GIVEN DATA.
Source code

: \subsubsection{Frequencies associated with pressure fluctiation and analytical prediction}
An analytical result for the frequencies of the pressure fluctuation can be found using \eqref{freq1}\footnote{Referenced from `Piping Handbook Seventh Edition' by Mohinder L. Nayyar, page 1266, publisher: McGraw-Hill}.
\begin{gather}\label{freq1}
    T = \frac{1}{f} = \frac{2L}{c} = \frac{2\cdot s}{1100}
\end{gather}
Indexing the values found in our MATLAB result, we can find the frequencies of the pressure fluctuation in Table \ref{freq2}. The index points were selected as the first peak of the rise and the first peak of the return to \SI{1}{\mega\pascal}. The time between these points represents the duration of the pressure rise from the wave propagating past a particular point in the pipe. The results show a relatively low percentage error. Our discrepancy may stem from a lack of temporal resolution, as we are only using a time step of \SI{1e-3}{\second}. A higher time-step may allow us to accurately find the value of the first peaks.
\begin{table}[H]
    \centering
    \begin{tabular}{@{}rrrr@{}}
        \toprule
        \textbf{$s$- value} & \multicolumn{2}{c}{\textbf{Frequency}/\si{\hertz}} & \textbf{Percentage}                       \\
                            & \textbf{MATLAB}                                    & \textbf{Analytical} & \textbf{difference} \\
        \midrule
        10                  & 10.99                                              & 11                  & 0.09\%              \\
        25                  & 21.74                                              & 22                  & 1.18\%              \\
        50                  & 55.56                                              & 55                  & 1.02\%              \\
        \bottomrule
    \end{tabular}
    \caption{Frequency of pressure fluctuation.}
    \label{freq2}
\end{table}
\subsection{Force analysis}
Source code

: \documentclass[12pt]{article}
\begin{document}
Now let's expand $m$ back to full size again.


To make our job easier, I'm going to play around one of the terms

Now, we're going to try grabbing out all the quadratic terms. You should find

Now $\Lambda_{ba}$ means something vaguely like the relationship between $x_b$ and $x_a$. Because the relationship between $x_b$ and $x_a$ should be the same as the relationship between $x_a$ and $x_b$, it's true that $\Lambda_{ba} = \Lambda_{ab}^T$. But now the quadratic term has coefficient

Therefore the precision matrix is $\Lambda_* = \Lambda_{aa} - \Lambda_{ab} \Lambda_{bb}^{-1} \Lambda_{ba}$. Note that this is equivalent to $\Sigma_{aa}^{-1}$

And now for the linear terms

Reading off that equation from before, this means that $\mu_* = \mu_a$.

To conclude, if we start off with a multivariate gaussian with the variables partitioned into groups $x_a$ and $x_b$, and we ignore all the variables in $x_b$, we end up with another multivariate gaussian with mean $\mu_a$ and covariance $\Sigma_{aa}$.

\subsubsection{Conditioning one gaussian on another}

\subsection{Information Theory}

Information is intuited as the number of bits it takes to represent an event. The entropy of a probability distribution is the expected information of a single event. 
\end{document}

TASK ITEM.
Examine the data above and state how many of its lines contain the word "from", with no further remarks.

RESULT OF THE EXERCISE.
3